Rebuilding Place in the Urban Space

"A community’s physical form, rather than its land uses, is its most intrinsic and enduring characteristic." [Katz, EPA] This blog focuses on place and placemaking and all that makes it work--historic preservation, urban design, transportation, asset-based community development, arts & cultural development, commercial district revitalization, tourism & destination development, and quality of life advocacy--along with doses of civic engagement and good governance watchdogging.

Sunday, February 05, 2017

Are we entering a new era of protest in the United States?

Postcard mailed from Washington DC to Seattle Washington in November 1969.

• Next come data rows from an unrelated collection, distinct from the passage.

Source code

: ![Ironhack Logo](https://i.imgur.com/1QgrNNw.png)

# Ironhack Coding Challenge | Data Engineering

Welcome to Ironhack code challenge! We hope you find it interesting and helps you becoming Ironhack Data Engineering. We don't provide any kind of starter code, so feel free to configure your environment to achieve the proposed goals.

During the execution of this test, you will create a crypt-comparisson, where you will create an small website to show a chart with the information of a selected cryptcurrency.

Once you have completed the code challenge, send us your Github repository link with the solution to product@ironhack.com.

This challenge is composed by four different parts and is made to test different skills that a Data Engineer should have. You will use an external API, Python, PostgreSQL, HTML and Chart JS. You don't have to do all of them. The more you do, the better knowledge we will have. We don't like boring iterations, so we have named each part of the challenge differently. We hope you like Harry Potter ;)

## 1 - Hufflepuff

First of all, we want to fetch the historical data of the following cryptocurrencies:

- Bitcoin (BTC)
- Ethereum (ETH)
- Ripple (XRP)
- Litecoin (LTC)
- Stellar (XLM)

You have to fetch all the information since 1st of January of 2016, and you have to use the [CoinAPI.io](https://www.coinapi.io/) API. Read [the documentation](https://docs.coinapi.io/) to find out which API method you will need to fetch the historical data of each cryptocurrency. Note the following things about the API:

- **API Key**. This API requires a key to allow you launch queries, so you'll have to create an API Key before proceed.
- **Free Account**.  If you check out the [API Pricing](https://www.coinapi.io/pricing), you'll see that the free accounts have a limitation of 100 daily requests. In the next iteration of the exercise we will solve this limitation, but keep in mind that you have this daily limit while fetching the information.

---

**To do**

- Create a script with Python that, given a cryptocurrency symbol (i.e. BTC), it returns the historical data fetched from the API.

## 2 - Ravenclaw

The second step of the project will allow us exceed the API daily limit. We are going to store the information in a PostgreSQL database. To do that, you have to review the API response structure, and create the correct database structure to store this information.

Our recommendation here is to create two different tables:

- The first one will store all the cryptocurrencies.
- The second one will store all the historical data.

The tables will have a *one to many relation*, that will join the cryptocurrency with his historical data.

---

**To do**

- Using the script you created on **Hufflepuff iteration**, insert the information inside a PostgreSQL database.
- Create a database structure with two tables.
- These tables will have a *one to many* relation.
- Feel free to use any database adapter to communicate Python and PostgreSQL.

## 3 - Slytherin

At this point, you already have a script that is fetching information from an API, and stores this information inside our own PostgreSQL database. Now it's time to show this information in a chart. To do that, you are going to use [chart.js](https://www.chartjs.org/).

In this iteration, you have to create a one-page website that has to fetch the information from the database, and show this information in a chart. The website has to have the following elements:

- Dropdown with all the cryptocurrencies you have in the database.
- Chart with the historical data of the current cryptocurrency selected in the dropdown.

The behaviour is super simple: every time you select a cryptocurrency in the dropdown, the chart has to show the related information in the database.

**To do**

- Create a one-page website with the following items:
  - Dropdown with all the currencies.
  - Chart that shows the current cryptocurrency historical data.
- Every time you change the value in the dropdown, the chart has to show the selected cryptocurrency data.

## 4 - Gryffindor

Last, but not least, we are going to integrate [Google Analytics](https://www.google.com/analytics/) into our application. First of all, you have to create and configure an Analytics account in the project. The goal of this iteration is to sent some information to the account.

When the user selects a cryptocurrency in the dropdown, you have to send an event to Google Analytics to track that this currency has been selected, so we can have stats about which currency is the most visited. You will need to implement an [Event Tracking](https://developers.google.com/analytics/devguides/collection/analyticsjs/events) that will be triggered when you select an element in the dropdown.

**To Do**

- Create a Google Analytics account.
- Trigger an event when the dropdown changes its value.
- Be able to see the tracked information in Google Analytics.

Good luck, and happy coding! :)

Past articles that address community protest and media include "Grassroots protest communication capability in the city" and "Washington, DC and protest."  Also see "Local history museums and critical analysis opportunities for communities."

The latter piece discusses the role of Washington, DC as the national capital and as a location for people to come together and protest, from Civil Rights to Women's Issues to Abortion to Anti-War to Politics.

The 1960s Anti-war protests were probably the peak of regular protest movements and actions, in DC and around the country.

With the election of Donald Trump as President, there have been repeated protests in DC, across the country, and even around the world--which is remarkable.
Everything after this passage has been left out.